Besonders mit zunehmendem spezifischem Training neigt die Muskulatur zu Verkürzungen, die aber mit Dehnübungen nur begrenzt eingeschränkt werden können. Hier ist ein Aufbautraining der defizitären (antagonistischen) Muskulatur wirksamer (Wiemann et al. 1998). Ferner führt Dehnung zu zentralnervöser Entspannung und fördert die Gelenkbeweglichkeit. Obwohl mit Dehnungsprogrammen die Muskelermüdung gemildert werden kann, konnte ein postiver Einfluss auf Laktatabbau und kardiovaskuläre Adaptation nicht nachgewiesen werden (Alessandria et al. 2024). →Stretching

Es wird zwischen dynamischen (schwingenden, wippenden, federnden) und statischen (stretchenden) Dehnmethoden unterschieden. Bei Dehnübungen ist zu achten auf ausreichende Aufwärmung, stabile Körperhaltung, vorsichtiges und dosiertes Führen des Muskels bis zum Endpunkt, Vermeiden von Überdehnen in schmerzhafte Strukturen, Verzicht von Ausweichbewegungen und abschließendes Lockern.

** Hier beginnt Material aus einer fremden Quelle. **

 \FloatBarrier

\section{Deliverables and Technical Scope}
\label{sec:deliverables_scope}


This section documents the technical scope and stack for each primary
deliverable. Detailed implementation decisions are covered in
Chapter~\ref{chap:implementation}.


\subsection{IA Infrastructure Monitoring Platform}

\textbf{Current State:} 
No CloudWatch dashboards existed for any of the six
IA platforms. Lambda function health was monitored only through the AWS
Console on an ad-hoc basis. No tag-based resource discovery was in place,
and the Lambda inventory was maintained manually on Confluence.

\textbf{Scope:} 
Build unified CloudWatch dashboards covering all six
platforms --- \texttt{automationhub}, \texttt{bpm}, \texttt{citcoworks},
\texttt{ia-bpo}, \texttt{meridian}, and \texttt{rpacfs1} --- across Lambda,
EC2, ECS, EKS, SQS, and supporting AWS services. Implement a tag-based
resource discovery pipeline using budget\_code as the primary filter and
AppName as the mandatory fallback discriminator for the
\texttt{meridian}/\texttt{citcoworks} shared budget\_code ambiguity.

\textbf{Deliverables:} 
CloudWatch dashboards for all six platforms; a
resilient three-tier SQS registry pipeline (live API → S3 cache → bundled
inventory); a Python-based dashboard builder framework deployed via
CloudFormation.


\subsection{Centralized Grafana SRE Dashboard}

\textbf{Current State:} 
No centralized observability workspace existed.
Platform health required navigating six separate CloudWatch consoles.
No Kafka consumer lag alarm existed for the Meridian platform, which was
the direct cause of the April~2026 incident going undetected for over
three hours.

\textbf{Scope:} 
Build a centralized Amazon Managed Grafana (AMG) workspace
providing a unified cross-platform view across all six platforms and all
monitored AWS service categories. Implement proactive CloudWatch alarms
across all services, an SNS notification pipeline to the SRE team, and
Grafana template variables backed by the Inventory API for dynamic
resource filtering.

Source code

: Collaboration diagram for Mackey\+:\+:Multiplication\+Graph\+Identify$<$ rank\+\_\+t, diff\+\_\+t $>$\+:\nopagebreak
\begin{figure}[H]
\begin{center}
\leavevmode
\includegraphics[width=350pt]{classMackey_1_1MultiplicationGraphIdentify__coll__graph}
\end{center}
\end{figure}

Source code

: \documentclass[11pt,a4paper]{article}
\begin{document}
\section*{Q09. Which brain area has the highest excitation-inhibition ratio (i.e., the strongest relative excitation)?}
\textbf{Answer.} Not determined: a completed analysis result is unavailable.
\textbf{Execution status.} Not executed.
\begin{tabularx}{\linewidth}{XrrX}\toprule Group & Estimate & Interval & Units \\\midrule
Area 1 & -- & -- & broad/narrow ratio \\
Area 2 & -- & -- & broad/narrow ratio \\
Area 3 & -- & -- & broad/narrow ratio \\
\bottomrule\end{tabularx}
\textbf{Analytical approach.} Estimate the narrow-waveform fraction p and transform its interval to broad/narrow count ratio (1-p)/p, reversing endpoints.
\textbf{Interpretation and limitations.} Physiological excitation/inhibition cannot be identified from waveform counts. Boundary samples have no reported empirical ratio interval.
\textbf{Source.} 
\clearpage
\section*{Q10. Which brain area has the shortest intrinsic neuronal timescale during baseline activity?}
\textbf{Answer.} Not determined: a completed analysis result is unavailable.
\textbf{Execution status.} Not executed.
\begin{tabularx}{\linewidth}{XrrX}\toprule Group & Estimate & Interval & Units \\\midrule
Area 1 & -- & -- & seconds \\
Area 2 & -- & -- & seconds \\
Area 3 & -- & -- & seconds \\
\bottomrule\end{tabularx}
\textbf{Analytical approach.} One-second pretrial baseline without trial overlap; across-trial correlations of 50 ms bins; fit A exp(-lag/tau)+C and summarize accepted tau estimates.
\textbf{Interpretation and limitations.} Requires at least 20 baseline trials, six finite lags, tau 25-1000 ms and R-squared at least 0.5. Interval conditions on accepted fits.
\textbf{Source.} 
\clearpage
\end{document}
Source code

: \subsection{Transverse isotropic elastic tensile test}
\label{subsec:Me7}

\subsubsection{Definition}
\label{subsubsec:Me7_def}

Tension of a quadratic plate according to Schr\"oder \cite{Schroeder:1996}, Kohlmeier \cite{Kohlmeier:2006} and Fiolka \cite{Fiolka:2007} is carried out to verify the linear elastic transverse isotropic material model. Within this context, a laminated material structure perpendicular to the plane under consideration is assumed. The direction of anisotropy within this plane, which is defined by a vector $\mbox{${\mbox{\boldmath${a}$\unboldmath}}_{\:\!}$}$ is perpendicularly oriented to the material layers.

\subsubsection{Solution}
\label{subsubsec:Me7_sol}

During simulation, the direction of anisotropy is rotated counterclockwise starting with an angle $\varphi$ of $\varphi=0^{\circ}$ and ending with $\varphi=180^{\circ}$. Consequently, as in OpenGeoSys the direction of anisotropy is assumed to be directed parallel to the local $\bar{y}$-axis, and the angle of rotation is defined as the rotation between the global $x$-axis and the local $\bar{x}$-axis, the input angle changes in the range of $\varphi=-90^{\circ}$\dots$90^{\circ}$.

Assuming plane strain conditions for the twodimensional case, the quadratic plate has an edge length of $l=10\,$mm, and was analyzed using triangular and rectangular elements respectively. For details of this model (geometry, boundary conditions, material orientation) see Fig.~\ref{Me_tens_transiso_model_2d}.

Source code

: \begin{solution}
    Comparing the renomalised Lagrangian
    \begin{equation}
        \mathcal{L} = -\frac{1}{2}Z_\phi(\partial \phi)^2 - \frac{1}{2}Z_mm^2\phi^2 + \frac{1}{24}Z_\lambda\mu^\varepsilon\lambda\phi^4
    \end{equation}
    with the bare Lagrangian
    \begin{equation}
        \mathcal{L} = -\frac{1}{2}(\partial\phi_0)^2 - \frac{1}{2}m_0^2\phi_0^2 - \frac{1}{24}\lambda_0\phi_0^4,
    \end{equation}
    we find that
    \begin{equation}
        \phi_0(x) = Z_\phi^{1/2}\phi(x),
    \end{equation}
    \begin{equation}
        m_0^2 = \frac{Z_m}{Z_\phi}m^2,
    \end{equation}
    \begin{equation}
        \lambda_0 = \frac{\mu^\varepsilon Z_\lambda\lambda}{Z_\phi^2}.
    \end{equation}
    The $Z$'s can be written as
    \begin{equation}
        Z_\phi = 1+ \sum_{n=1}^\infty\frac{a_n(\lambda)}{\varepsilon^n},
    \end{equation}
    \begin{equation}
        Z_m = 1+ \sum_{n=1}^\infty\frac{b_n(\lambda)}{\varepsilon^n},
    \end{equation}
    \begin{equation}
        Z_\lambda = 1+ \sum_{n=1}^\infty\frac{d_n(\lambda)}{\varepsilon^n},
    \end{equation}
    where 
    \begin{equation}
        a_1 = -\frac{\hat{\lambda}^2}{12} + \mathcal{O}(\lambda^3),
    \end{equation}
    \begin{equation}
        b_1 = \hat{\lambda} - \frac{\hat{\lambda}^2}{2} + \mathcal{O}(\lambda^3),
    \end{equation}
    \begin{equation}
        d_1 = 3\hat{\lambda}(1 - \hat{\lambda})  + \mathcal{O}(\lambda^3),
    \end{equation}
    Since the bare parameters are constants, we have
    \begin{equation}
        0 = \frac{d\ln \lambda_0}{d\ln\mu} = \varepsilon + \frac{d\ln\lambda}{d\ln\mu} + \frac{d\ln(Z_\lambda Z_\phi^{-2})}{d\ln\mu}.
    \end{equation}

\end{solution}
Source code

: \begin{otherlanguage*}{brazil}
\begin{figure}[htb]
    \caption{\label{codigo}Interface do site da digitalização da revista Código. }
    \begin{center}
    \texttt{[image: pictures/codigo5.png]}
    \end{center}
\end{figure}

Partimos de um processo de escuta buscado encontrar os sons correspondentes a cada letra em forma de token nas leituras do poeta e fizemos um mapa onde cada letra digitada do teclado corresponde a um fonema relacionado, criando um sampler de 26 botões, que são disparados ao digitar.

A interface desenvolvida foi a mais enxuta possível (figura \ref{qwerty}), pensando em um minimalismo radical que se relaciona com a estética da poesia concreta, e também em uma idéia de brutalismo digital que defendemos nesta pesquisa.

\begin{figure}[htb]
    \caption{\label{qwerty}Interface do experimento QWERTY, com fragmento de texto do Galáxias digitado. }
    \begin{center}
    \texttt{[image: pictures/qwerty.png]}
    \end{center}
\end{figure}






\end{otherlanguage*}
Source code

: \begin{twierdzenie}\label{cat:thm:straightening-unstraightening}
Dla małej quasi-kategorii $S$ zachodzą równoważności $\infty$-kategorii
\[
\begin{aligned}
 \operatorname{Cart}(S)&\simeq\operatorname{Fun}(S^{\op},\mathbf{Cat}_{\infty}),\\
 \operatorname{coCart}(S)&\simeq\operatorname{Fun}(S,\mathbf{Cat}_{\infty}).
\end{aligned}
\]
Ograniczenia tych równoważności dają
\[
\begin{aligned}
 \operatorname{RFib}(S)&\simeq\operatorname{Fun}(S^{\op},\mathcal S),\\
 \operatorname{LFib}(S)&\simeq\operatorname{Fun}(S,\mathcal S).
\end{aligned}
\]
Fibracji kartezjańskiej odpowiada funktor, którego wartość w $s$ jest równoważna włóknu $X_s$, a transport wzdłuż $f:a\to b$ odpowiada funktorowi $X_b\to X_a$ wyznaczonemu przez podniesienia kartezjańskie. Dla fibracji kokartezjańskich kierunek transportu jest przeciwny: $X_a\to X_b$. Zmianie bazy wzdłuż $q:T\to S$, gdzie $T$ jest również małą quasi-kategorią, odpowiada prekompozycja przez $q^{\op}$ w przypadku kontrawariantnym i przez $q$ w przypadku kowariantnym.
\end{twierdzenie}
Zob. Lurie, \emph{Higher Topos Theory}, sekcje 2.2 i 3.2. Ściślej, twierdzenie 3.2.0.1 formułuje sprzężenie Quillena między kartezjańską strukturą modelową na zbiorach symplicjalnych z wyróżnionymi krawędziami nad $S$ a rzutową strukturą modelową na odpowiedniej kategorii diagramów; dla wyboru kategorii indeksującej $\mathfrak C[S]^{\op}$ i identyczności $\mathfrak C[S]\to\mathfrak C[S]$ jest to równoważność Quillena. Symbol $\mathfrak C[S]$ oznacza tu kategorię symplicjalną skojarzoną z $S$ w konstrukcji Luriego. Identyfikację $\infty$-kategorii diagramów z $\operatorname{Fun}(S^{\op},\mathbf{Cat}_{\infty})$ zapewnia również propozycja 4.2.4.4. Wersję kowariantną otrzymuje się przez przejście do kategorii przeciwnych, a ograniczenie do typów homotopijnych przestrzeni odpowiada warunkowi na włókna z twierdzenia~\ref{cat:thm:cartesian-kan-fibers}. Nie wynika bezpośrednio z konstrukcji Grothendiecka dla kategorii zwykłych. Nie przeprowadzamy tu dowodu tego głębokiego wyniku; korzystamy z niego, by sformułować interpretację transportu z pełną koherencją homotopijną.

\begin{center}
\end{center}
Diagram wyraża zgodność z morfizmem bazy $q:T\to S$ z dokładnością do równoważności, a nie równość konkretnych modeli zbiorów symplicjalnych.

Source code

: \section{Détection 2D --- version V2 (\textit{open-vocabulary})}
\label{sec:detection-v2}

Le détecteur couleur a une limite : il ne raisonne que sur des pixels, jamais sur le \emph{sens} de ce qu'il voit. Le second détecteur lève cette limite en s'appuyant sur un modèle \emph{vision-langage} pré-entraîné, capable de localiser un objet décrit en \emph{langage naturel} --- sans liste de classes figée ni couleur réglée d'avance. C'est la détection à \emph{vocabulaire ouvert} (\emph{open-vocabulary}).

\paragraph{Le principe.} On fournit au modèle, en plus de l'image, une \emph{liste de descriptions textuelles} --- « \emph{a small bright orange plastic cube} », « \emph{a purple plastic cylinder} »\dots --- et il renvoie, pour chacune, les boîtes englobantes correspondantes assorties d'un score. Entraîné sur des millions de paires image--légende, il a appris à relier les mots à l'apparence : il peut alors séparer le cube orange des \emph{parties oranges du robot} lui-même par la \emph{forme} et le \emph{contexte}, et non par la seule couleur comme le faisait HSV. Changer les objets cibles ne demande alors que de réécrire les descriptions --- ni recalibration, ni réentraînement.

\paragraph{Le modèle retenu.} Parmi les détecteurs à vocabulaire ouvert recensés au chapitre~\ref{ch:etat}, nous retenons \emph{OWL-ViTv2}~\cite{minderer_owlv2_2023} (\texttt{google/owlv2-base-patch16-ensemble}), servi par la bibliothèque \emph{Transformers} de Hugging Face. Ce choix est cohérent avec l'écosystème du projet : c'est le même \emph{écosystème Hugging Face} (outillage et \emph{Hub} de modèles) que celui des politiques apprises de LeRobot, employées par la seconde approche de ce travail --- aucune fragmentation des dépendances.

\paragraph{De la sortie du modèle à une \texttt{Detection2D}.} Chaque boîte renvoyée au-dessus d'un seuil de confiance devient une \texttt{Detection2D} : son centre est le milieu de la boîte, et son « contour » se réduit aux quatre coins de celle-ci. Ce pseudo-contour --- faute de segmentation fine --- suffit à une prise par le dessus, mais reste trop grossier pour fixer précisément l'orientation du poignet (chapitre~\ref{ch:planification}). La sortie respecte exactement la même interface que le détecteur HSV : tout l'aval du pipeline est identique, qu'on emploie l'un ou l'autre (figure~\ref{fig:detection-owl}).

In der Trainingswissenschaft gibt es nach wie vor Wissensdefizite hinsichtlich der physiologischen Mechanismen (u.a. Warneke et al. 2024). So verursache statisches Dehnen  kurzfristig signifikante Leistungsverluste bei Sprintbelastungen, besonders auf reaktive Belastungen bezogen. Deshalb wird abgeraten, im Vorfeld von Sprintleistungen statisch zu dehnen (Hillebrecht et al. 2006). Wo die Theorie noch Lücken hat, hilft oft das Gefühl des erfahrenen Physiotherapeuten. „Das spezielle Aufwärmen sollte so durchgeführt werden, dass die Übungen der Zielübung in ihrer dynamischen und kinematischen Ausführung möglichst ähnlich sind. Eine gute passiv-statische Beweglichkeit kann hingegen nur als allgemeine Grundlage dienen“ (Turbanski, 2005).

Dehnübungen vor und nach Wettkämpfen sollten Bewegungen mit maximaler Kontraktion folgen. Der zeitliche Abstand zu Training/Wettkampf sollte höchstens 5-10 Minuten betragen. Ein verletzungsprophylaktischer Effekt durch Dehnung konnte nicht wissenschaftlich nachgewiesen werden, so wie insgesamt zahlreiche positive Effekte, die man in Verbindung mit Dehnübungen erwartete, nicht eingetreten sind. Andererseits ist der Bekanntheitsgrad von Forschungsergebnissen zu Dehnungseffekten  unter Sport- und Gesundheitsexperten alarmierend gering (Warneke et al. 2024).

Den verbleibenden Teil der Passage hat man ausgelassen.